Managing Consistency
An alternative (for providing a similar level of service) would be to pass an extensive list of arguments to the service provider when the initial callout request is first made. However, this adds the burden of passing those arguments down through successive calls to other functions that may not need them (or establishing undesirable global variables to retain the data) so that the information is available to the actual servicing functions when and if such services are needed. Besides creating added complexity to the process of maintaining and debugging the application, this strategy imposes no requirement to ensure that programs bind to all those services expected--and in some cases required--to deliver even a minimal set of program features and functionality. This could translate into inconsistent features or feature behavior in programs in the same application group, and consistency is a desirable objective in most development activities.
This is why abstract class and interface constructs have been developed and are so important in Java and C++ worlds and why COM/COM+ and JNI exist to manage interfaces in a mixed-language development environment--to enforce feature consistency and behavior and to improve reusability. "This is fine and dandy," you say, "but how do I translate that into practical terms that can be implemented into my daily RPG IV or C programming requirements?"
ILE--More Than IV %BIFs
First, you must convince yourself and others in your programming team that developing standard and consistent interface requirements is a task worth investing your time and future development on. If RPG IV or any other procedural languages assume a vital role in your future development activities, half the battle is won. The other half of the battle depends on your commitment to ILE beyond simple source conversion from RPG/400 to RPG IV. If your shop is content to exploit the benefits of new BIFs and the occasional new opcode but doesn't really care about developing consistent APIs that ensure reusability (beyond source), isn't interested in improving productivity (by reusing tested and proven components), and doesn't anticipate the need for mixed-language development, then this strategy is probably not for you.

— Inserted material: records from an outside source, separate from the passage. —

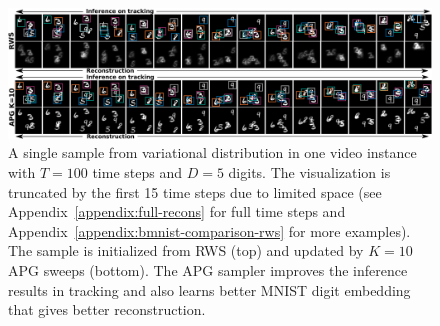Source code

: \documentclass{article}
\theoremstyle{definition}
\begin{document}
\begin{figure}[!t]
  \centering
  \includegraphics[width=1.0\textwidth]{figures/bmnist-5digits-samples-with-rws.pdf}
  \caption{A single sample from variational distribution in one video instance with $T=100$ time steps and $D=5$ digits. The visualization is truncated by the first 15 time steps due to limited space (see Appendix~\ref{appendix:full-recons} for full time steps and Appendix~\ref{appendix:bmnist-comparison-rws} for more examples). The sample is initialized from RWS (top) and updated by $K=10$ APG sweeps (bottom). The APG sampler improves the inference results in tracking and also learns better MNIST digit embedding that gives better reconstruction.}
  \label{mnist-qualitative}
\end{figure}


\end{document}
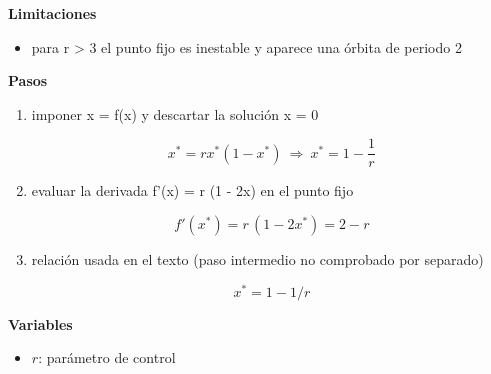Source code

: \documentclass[10pt,openany]{book}
\begin{document}
\begin{tcolorbox}[title={Desarrollos del modelo}, studiumdef, breakable]
\noindent\textbf{Limitaciones}
\begin{itemize}
\item para r > 3 el punto fijo es inestable y aparece una órbita de periodo 2
\end{itemize}

\noindent\textbf{Pasos}
\begin{enumerate}
\item
imponer x = f(x) y descartar la solución x = 0

\[
x^{*} = r x^{*}(1 - x^{*})\ \Rightarrow\ x^{*} = 1 - \frac{1}{r}
\]
\item
evaluar la derivada f'(x) = r (1 - 2x) en el punto fijo

\[
f'(x^{*}) = r\,(1 - 2x^{*}) = 2 - r
\]
\item
relación usada en el texto (paso intermedio no comprobado por separado)

\[
x^{*} = 1 - 1/r
\]
\end{enumerate}

\noindent\textbf{Variables}
\begin{itemize}
\item $r$: parámetro de control
\end{itemize}


\end{tcolorbox}
\end{document}
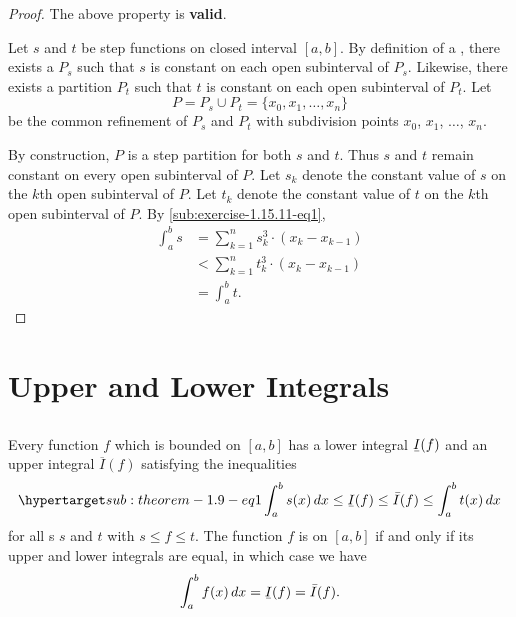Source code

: \documentclass{report}
\begin{document}
  \begin{proof}
    The above property is \textbf{valid}.

    \vspace{6pt}

    Let $s$ and $t$ be step functions on closed interval $[a, b]$.
    By definition of a , there exists a
       $P_s$ such that $s$ is constant on each open
      subinterval of $P_s$.
    Likewise, there exists a partition $P_t$ such that $t$ is constant on each
      open subinterval of $P_t$.
    Let $$P = P_s \cup P_t = \{x_0, x_1, \ldots, x_n\}$$ be the common
      refinement of $P_s$ and $P_t$ with subdivision points $x_0$, $x_1$,
      $\ldots$, $x_n$.

    By construction, $P$ is a step partition for both $s$ and $t$.
    Thus $s$ and $t$ remain constant on every open subinterval of $P$.
    Let $s_k$ denote the constant value of $s$ on the $k$th open subinterval of
      $P$.
    Let $t_k$ denote the constant value of $t$ on the $k$th open subinterval of
      $P$.
    By \eqref{sub:exercise-1.15.11-eq1},
      \begin{align*}
        \int_a^b s
          & = \sum_{k=1}^n s_k^3 \cdot (x_k - x_{k-1}) \\
          & < \sum_{k=1}^n t_k^3 \cdot (x_k - x_{k-1}) \\
          & = \int_a^b t.
      \end{align*}
  \end{proof}

\section{Upper and Lower Integrals}%

\subsection{}%

  \begin{theorem}[1.9]
    Every function $f$ which is bounded on $[a, b]$ has a lower integral
      $\ubar{I}(f)$ and an upper integral $\overline{I}(f)$ satisfying the
      inequalities
      \begin{equation}
        \hyperlabel{sub:theorem-1.9-eq1}
        \int_a^b s(x) \mathop{dx} \leq \ubar{I}(f) \leq
          \bar{I}(f) \leq \int_a^b t(x) \mathop{dx}
      \end{equation}
      for all s $s$ and $t$ with $s \leq f \leq t$.
    The function $f$ is  on $[a, b]$ if and only if
      its upper and lower integrals are equal, in which case we have
      $$\int_a^b f(x) \mathop{dx} = \ubar{I}(f) = \bar{I}(f).$$
  \end{theorem}
\end{document}

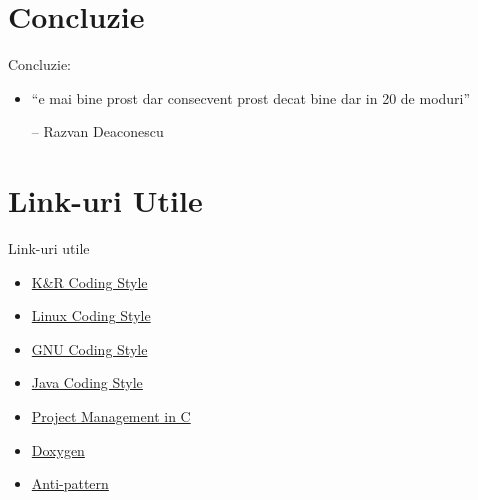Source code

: \documentclass{beamer}
\begin{document}
\section{Concluzie}
  
  \frame{\tableofcontents[currentsection]}
  
  \begin{frame}{Concluzie:}
  \begin{itemize}
  \item ``e mai bine prost dar consecvent prost decat bine dar in 20 de moduri''\\ \begin{flushright}-- Razvan Deaconescu \end{flushright}
  \end{itemize}
  \end{frame}

\section{Link-uri Utile}

  \frame{\tableofcontents[currentsection]}

  \begin{frame}{Link-uri utile}
  \begin{itemize}
  \setlength{\itemsep}{0.5cm}
  \item \href{http://www.cs.su.oz.au/\~scilect/tpop/handouts/Style.htm}{K\&R Coding Style}
  \item \href{http://lxr.linux.no/linux/Documentation/CodingStyle}{Linux Coding Style}
  \item \href{http://www.gnu.org/prep/standards/standards.html}{GNU Coding Style}
  \item \href{http://java.sun.com/docs/codeconv/}{Java Coding Style}
  \item \href{http://www.cs.cf.ac.uk/Dave/C/node35.html}{Project Management in C}
  \item \href{http://www.stack.nl/\~dimitri/doxygen/}{Doxygen}
  \item \href{http://en.wikipedia.org/wiki/Anti-pattern}{Anti-pattern}
  \end{itemize}
  \end{frame}
\end{document}
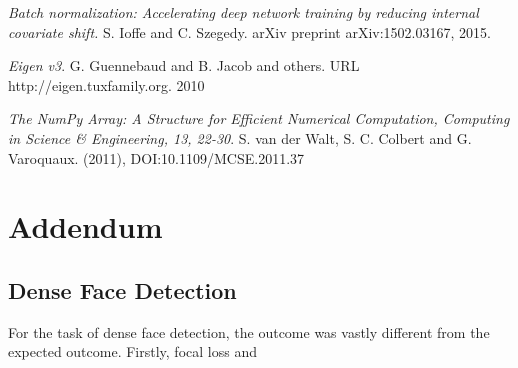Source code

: \documentclass[a4paper, twoside]{article}
\begin{document}
\begin{thebibliography}{99}
	\textit{Batch normalization: Accelerating deep network training by reducing internal covariate shift.}
    S. Ioffe and C. Szegedy. 
	arXiv preprint arXiv:1502.03167, 2015.

\textit{Eigen v3}.
G. Guennebaud and B. Jacob and others. URL http://eigen.tuxfamily.org. 2010

\textit{The NumPy Array: A Structure for Efficient Numerical Computation, Computing in Science \& Engineering, 13, 22-30}.
S. van der Walt, S. C. Colbert and G. Varoquaux.  (2011), DOI:10.1109/MCSE.2011.37 

\end{thebibliography}

\newpage
\section*{Addendum}
\subsection*{Dense Face Detection}
For the task of dense face detection, the outcome was vastly different from the expected outcome. Firstly, focal loss and 
\end{document}
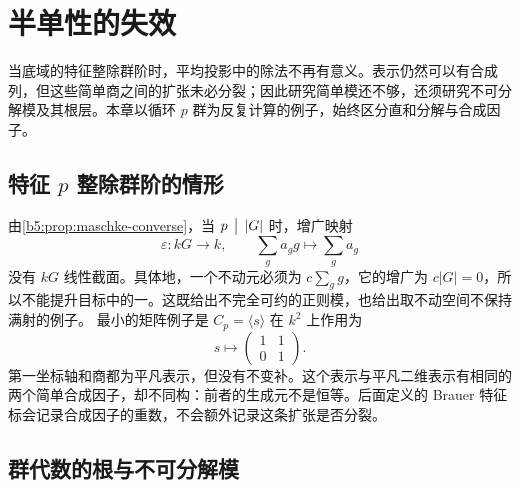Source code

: ﻿%

\section{半单性的失效}
\label{b5:sec:0801}


%
%

当底域的特征整除群阶时，平均投影中的除法不再有意义。表示仍然可以有合成列，但这些简单商之间的扩张未必分裂；因此研究简单模还不够，还须研究不可分解模及其根层。本章以循环 \(p\) 群为反复计算的例子，始终区分直和分解与合成因子。

\subsection{\texorpdfstring{特征 \(p\) 整除群阶的情形}{特征 p 整除群阶的情形}}
\label{b5:subsec:0801:01}

由\cref{b5:prop:maschke-converse}，当 \(p\,\bigm\vert\,|G|\) 时，增广映射
\[
	\varepsilon:kG\longrightarrow k,\qquad \sum_g a_gg\longmapsto\sum_g a_g
\]
没有 \(kG\) 线性截面。具体地，一个不动元必须为 \(c\sum_g g\)，它的增广为 \(c|G|=0\)，所以不能提升目标中的一。这既给出不完全可约的正则模，也给出取不动空间不保持满射的例子。
\ProseParagraphBreak
最小的矩阵例子是 \(C_p=\langle s\rangle\) 在 \(k^2\) 上作用为
\[
	s\longmapsto\begin{pmatrix}1&1\\0&1\end{pmatrix}.
\]
第一坐标轴和商都为平凡表示，但没有不变补。这个表示与平凡二维表示有相同的两个简单合成因子，却不同构：前者的生成元不是恒等。后面定义的 Brauer 特征标会记录合成因子的重数，不会额外记录这条扩张是否分裂。

\subsection{群代数的根与不可分解模}
\label{b5:subsec:0801:02}

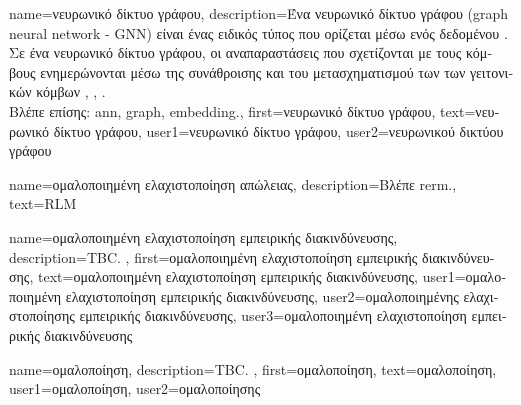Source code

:{name={\foreignlanguage{greek}{νευρωνικό δίκτυο γράφου}},
	description={\foreignlanguage{greek}{Ένα νευρωνικό δίκτυο γράφου} 
		(graph neural network - GNN) \foreignlanguage{greek}{είναι ένας ειδικός τύπος}  \foreignlanguage{greek}{που 
		ορίζεται μέσω ενός δεδομένου} . \foreignlanguage{greek}{Σε ένα νευρωνικό δίκτυο γράφου, 
		οι αναπαραστάσεις που σχετίζονται με τους κόμβους ενημερώνονται μέσω της συνάθροισης και του μετασχηματισμού 
		των}  \foreignlanguage{greek}{των γειτονικών κόμβων} 
		\cite{DeepLearningBishop}, \cite{GeometricDeepLearning2017}, \cite{SSLGCN}.
		\\
		\foreignlanguage{greek}{Βλέπε επίσης:} \gls{ann}, \gls{graph}, \gls{embedding}.},
	first={\foreignlanguage{greek}{νευρωνικό δίκτυο γράφου}},
	text={\foreignlanguage{greek}{νευρωνικό δίκτυο γράφου}},
	user1={\foreignlanguage{greek}{νευρωνικό δίκτυο γράφου}}, %
    	user2={\foreignlanguage{greek}{νευρωνικού δικτύου γράφου}} %
}

{name={\foreignlanguage{greek}{ομαλοποιημένη ελαχιστοποίηση απώλειας}},
 	description={\foreignlanguage{greek}{Βλέπε} \gls{rerm}.},
 	text={RLM}
}

{name={\foreignlanguage{greek}{ομαλοποιημένη ελαχιστοποίηση εμπειρικής διακινδύνευσης}}, 
	description={TBC. }, 
	first={\foreignlanguage{greek}{ομαλοποιημένη ελαχιστοποίηση εμπειρικής διακινδύνευσης}},
	text={\foreignlanguage{greek}{ομαλοποιημένη ελαχιστοποίηση εμπειρικής διακινδύνευσης}}, 
	user1={\foreignlanguage{greek}{ομαλοποιημένη ελαχιστοποίηση εμπειρικής διακινδύνευσης}}, %
  	user2={\foreignlanguage{greek}{ομαλοποιημένης ελαχιστοποίησης εμπειρικής διακινδύνευσης}}, %
	user3={\foreignlanguage{greek}{ομαλοποιημένη ελαχιστοποίηση εμπειρικής διακινδύνευσης}} %
}

{name={\foreignlanguage{greek}{ομαλοποίηση}}, 
	description={TBC. },
	first={\foreignlanguage{greek}{ομαλοποίηση}},
	text={\foreignlanguage{greek}{ομαλοποίηση}},
	user1={\foreignlanguage{greek}{ομαλοποίηση}}, %
	user2={\foreignlanguage{greek}{ομαλοποί\-ησης}} %
}


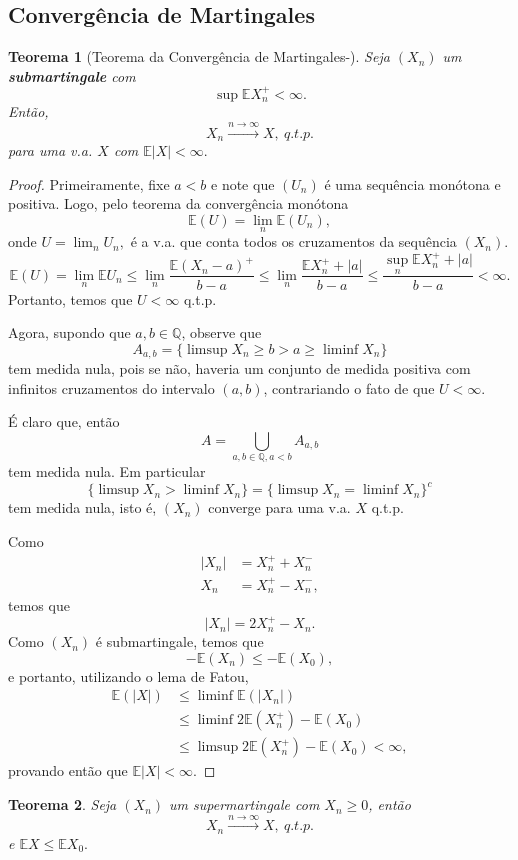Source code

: \documentclass[12pt,a4paper,oneside]{book}
\newtheorem{theorem}{Teorema}[section]
\theoremstyle{definition}
\theoremstyle{remark}
\numberwithin{equation}{section}
\newcommand{\E}{\mathbb{E}}
\newcommand{\rarrowlimn}{\xrightarrow{n\rightarrow \infty}}
\begin{document}
\subsection{Convergência de Martingales}


\begin{theorem}[Teorema da Convergência de Martingales-\cite{durrett}]\label{teo-conv-martings} 
 Seja $(X_n)$ um \textbf{submartingale} com 
$$ \sup \E X_n^+ <\infty. $$
Então, 
$$X_n \rarrowlimn X,\ q.t.p. $$
para uma v.a. $X$ com $\E|X|<\infty.$
\end{theorem}
\begin{proof}
Primeiramente, fixe $a<b$ e note que $(U_n)$ é uma sequência monótona e positiva. Logo, pelo teorema da convergência monótona
$$\E(U) = \lim_n\E(U_n), $$
onde $U = \lim_n U_n,$ é a v.a. que conta todos os cruzamentos da sequência $(X_n).$
$$\E(U) = \lim_n\E U_n \leq\lim_n \dfrac{\E(X_n-a)^+}{b-a}\leq \lim_n\dfrac{\E X_n^+ + |a|}{b-a}\leq \dfrac{\sup_n \E X_n^+ + |a|}{b-a}<\infty.$$
Portanto, temos que $U<\infty$ q.t.p.

Agora, supondo que $a,b\in \mathbb{Q}$, observe que
$$A_{a,b}= \{ \limsup X_n \geq b>a\geq \liminf X_n \}$$
tem medida nula, pois se não, haveria um conjunto de medida positiva com infinitos cruzamentos do intervalo $(a,b)$, contrariando o fato de que $U<\infty.$

É claro que, então 
$$A = \bigcup_{a,b\in \mathbb{Q},a<b} A_{a,b} $$
tem medida nula. Em particular
$$\{\limsup X_n > \liminf X_n \} =\{\limsup X_n = \liminf X_n\}^c $$
tem medida nula, isto é, $(X_n)$ converge para uma v.a. $X$ q.t.p.

Como
\begin{align*}
 |X_n| &= X_n^+ + X_n^-\\
 X_n   &= X_n^+ - X_n^-, 
\end{align*}
temos que
$$|X_n| = 2X_n^+ - X_n. $$
Como $(X_n)$ é submartingale, temos que
$$-\E(X_n) \leq -\E(X_0),$$
e portanto, utilizando o lema de Fatou,
\begin{align*}
\E(|X|) &\leq \liminf\E(|X_n|)\\
& \leq \liminf 2\E(X_n^+) - \E(X_0)\\
& \leq \limsup 2\E(X_n^+) - \E(X_0)<\infty,
\end{align*}
provando então que $\E|X|<\infty.$
\end{proof}



\begin{theorem}
Seja $(X_n)$ um supermartingale com $X_n\geq 0$, então 
$$X_n \rarrowlimn X,\ q.t.p.$$
e $\E X\leq \E X_0.$
\end{theorem}
\end{document}
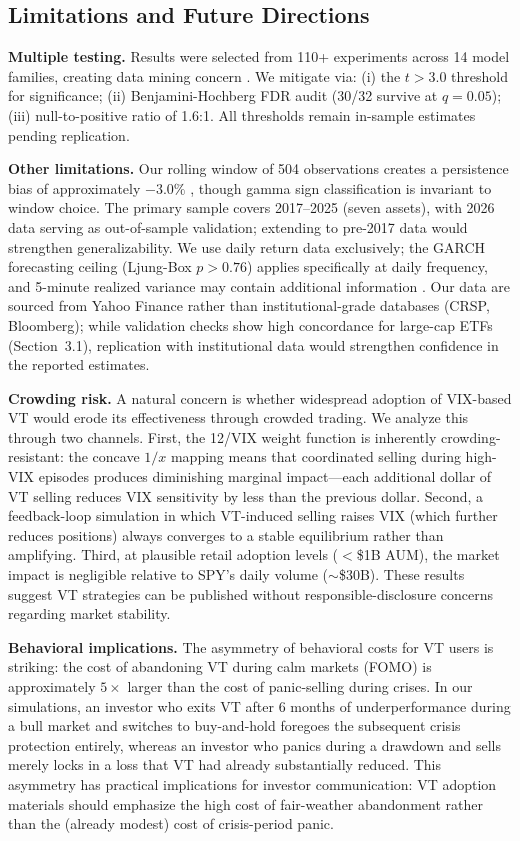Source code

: \subsection{Limitations and Future Directions}

\textbf{Multiple testing.} Results were selected from 110+ experiments across 14 model families, creating data mining concern \citep{harvey2016}. We mitigate via: (i) the $t > 3.0$ threshold for significance; (ii) Benjamini-Hochberg FDR audit (30/32 survive at $q = 0.05$); (iii) null-to-positive ratio of 1.6:1. All thresholds remain in-sample estimates pending replication.

\textbf{Other limitations.} Our rolling window of 504 observations creates a persistence bias of approximately $-3.0\%$ \citep{hwang2006}, though gamma sign classification is invariant to window choice. The primary sample covers 2017--2025 (seven assets), with 2026 data serving as out-of-sample validation; extending to pre-2017 data would strengthen generalizability. We use daily return data exclusively; the GARCH forecasting ceiling (Ljung-Box $p > 0.76$) applies specifically at daily frequency, and 5-minute realized variance may contain additional information \citep{hansen2012}. Our data are sourced from Yahoo Finance rather than institutional-grade databases (CRSP, Bloomberg); while validation checks show high concordance for large-cap ETFs (Section~3.1), replication with institutional data would strengthen confidence in the reported estimates.

\textbf{Crowding risk.} A natural concern is whether widespread adoption of VIX-based VT would erode its effectiveness through crowded trading. We analyze this through two channels. First, the 12/VIX weight function is inherently crowding-resistant: the concave $1/x$ mapping means that coordinated selling during high-VIX episodes produces diminishing marginal impact---each additional dollar of VT selling reduces VIX sensitivity by less than the previous dollar. Second, a feedback-loop simulation in which VT-induced selling raises VIX (which further reduces positions) always converges to a stable equilibrium rather than amplifying. Third, at plausible retail adoption levels ($<$\$1B AUM), the market impact is negligible relative to SPY's daily volume ($\sim$\$30B). These results suggest VT strategies can be published without responsible-disclosure concerns regarding market stability.

\textbf{Behavioral implications.} The asymmetry of behavioral costs for VT users is striking: the cost of abandoning VT during calm markets (FOMO) is approximately $5\times$ larger than the cost of panic-selling during crises. In our simulations, an investor who exits VT after 6 months of underperformance during a bull market and switches to buy-and-hold foregoes the subsequent crisis protection entirely, whereas an investor who panics during a drawdown and sells merely locks in a loss that VT had already substantially reduced. This asymmetry has practical implications for investor communication: VT adoption materials should emphasize the high cost of fair-weather abandonment rather than the (already modest) cost of crisis-period panic.

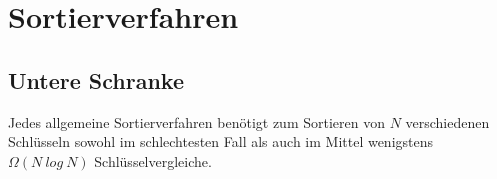 \section{Sortierverfahren}



\subsection{Untere Schranke}

\begin{tcolorbox}
    Jedes allgemeine Sortierverfahren benötigt zum Sortieren von $N$ verschiedenen Schlüsseln sowohl im schlechtesten Fall als auch im Mittel wenigstens $\Omega(N\ log\ N)$ Schlüsselvergleiche.
\end{tcolorbox}
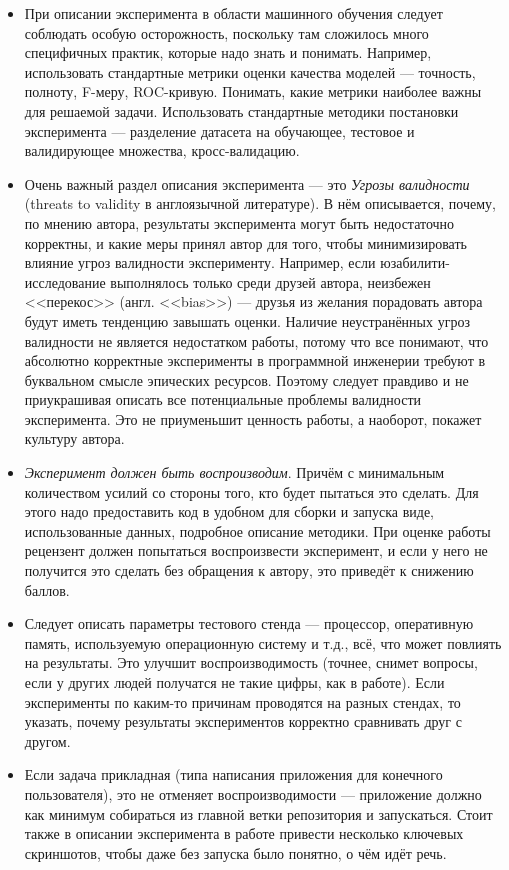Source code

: \documentclass{article}
\newcommand{\todo}[1] {
\begin{center}\textcolor{red}{TODO: #1}\end{center}
}
\begin{document}
\begin{itemize}
    \item При описании эксперимента в области машинного обучения следует соблюдать особую осторожность, поскольку там сложилось много специфичных практик, которые надо знать и понимать. Например, использовать стандартные метрики оценки качества моделей --- точность, полноту, F-меру, ROC-кривую. Понимать, какие метрики наиболее важны для решаемой задачи. Использовать стандартные методики постановки эксперимента --- разделение датасета на обучающее, тестовое и валидирующее множества, кросс-валидацию.
    \item Очень важный раздел описания эксперимента --- это \emph{Угрозы валидности} (threats to validity в англоязычной литературе). В нём описывается, почему, по мнению автора, результаты эксперимента могут быть недостаточно корректны, и какие меры принял автор для того, чтобы минимизировать влияние угроз валидности эксперименту. Например, если юзабилити-исследование выполнялось только среди друзей автора, неизбежен <<перекос>> (англ. <<bias>>) --- друзья из желания порадовать автора будут иметь тенденцию завышать оценки. Наличие неустранённых угроз валидности не является недостатком работы, потому что все понимают, что абсолютно корректные эксперименты в программной инженерии требуют в буквальном смысле эпических ресурсов. Поэтому следует правдиво и не приукрашивая описать все потенциальные проблемы валидности эксперимента. Это не приуменьшит ценность работы, а наоборот, покажет культуру автора.
    \item \emph{Эксперимент должен быть воспроизводим}. Причём с минимальным количеством усилий со стороны того, кто будет пытаться это сделать. Для этого надо предоставить код в удобном для сборки и запуска виде, использованные данных, подробное описание методики. При оценке работы рецензент должен попытаться воспроизвести эксперимент, и если у него не получится это сделать без обращения к автору, это приведёт к снижению баллов.
    \item Следует описать параметры тестового стенда --- процессор, оперативную память, используемую операционную систему и т.д., всё, что может повлиять на результаты. Это улучшит воспроизводимость (точнее, снимет вопросы, если у других людей получатся не такие цифры, как в работе). Если эксперименты по каким-то причинам проводятся на разных стендах, то указать, почему результаты экспериментов корректно сравнивать друг с другом.
    \item Если задача прикладная (типа написания приложения для конечного пользователя), это не отменяет воспроизводимости --- приложение должно как минимум собираться из главной ветки репозитория и запускаться. Стоит также в описании эксперимента в работе привести несколько ключевых скриншотов, чтобы даже без запуска было понятно, о чём идёт речь.

\end{itemize}
\end{document}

However, if you are seeking a strategy that makes the most effective use of ILE and want to develop applications that move toward the style and structure of languages such as Java and C++, you will want to establish a practical approach for when and how to use the techniques you will learn from this article. For example, attempting to implement this strategy into legacy code that is barely RPG III much less ILE RPG IV is probably not a good idea. But new development projects that have a "standalone" quality about them are ideal for starting to work with this type of strategy. While conditions do not have to be ideal for using the techniques learned in this article, it is important to recognize that some projects are not suitable for interface implementations--such as applications that are locked to a vendor-controlled code base or applications that are so tightly integrated that the benefits of interface implementations cannot be fully appreciated without rewriting the entire application. Just as with integrating any new technology, you must size the projects. Weigh the expected turnaround and cost vs. benefits expected by users. Making the assumption that you have such a project, for purposes of this article, what techniques would bring you closer to interface enforcement?
Let's Shake on That!
Interface requirements, in the current state of ILE RPG IV applications development, can be ensured by establishing, maintaining, and--through programming standards and guidelines--enforcing reciprocal (handshake) binary contracts using well-thought-out and well-constructed sequence diagrams and binding directories that follow consistent application binding strategies. In Figure 1, you see a simple scenario in which such a concept is put to work.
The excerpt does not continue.